I don’t think you have to have a crisis to practice resilience. It’s a daily practice.

I’m sure I am no different than most and I practice resilience in each and everything I do: as a mother, wife, business partner, sports enthusiast, as a friend and woman at midlife…resilience is my daily practice.

When there’s a shift to my world as I know it, that takes resilience.

I was observing recently that there are infinite moments every day that require resilience. A change in plans, a set back at work, a difficult conversation with a family member, a few more unexpected guests at dinner, an awful night’s sleep, a bad round of golf.

This past week my kids and their girlfriends came to visit. It was the most fantastic visit. We were in our family bubble and haven’t had time together like this since Christmas. It was dreamy. It didn’t seem like a time I would have to practice resilience but it was.

I knew that in order to enjoy every second I needed to turn off my phone, cancel all outside plans and stay incredibly present. I did not want to miss a second of with the kids and my goal was to be as spontaneous as possible. Therefore…no planning!

That took resilience.. at least that’s what I call it. Goal achieved.

I needed to keep my mind on the visit and not bemoan that they live so far away. I needed to practice optimism around this so my inner nagging voice begging them to move closer could quiet down. That took resilience.

Pure focused family time, meant no diluting the visit with extraneous distractions which required me to be super conscious of how much time I spend being drawn away from the present moment.

I put my cell phone in the other room for several afternoons.

I cancelled my outside activities.

My partner and team took over my work for the week.

I shopped and cooked most of the week and loved it.

I sat more…listened more and hung out.

I found a way to talk about their lives without rushing…and the result was easy open sharing.

We tucked in and sat around the fire pit until midnight most nights.

I know all that sounds easy but it required me to be resilient.

The truth is, I was exhausted.
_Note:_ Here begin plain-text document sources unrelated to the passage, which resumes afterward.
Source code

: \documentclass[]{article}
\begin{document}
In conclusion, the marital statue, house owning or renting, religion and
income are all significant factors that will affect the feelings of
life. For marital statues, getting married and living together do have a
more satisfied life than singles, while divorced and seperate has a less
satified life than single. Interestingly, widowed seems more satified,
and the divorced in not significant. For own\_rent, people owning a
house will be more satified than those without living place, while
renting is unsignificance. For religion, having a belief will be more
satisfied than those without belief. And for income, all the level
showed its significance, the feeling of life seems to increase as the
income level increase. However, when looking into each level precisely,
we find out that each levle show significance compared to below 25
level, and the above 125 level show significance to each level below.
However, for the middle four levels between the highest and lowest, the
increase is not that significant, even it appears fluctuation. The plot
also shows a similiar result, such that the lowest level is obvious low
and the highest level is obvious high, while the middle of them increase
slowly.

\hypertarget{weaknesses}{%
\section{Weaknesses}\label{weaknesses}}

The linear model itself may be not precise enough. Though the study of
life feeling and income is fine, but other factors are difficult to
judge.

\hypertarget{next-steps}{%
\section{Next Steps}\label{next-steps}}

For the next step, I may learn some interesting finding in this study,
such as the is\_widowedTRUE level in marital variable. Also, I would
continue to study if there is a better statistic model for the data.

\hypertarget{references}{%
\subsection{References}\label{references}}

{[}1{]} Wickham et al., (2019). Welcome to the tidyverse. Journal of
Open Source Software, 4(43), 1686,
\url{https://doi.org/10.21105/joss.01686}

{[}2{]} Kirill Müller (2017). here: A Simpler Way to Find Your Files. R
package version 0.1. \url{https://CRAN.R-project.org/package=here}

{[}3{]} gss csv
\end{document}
I didn’t want to miss anything with them. I stayed up too late, got up too early to get in a quick bike ride and grocery shop. I waited around alot, a whole lot, until they were ready. I was on their schedule. I cooked way more than I ever do and I never ever really sat down.

But I wouldn’t have changed a thing.

And now that they have left I need to be resilient once again. The vacuum that their departure creates without another family visit on the horizon until maybe next summer, requires me to stay positive and work through all the steps of resilience.

And I know what to do… I’m going to find my friends who make me feel good, immerse myself in work again and give my husband a little attention. And, I’m going to relish and replay every memory of this fabulous week to lift me when I’m missing them most.

I was thrilled to find this New York Times article about  How To Build Resilience In Midlife.

Each of these recommendations can be used in our daily lives, not just when there’s a crisis. I’m going to work my way through this list now that the kids are gone.

“Here are some of the ways you can build your resilience in middle age.

■ Practice Optimism. Optimism is part genetic, part learned. So if you were born into a family of Eeyores, you can still find your inner Tigger. Optimism doesn’t mean ignoring the reality of a dire situation. After a job loss, for instance, many people may feel defeated and think, “I’ll never recover from this.” An optimist would acknowledge the challenge in a more hopeful way, saying, “This is going to be difficult, but it’s a chance to rethink my life goals and find work that truly makes me happy.”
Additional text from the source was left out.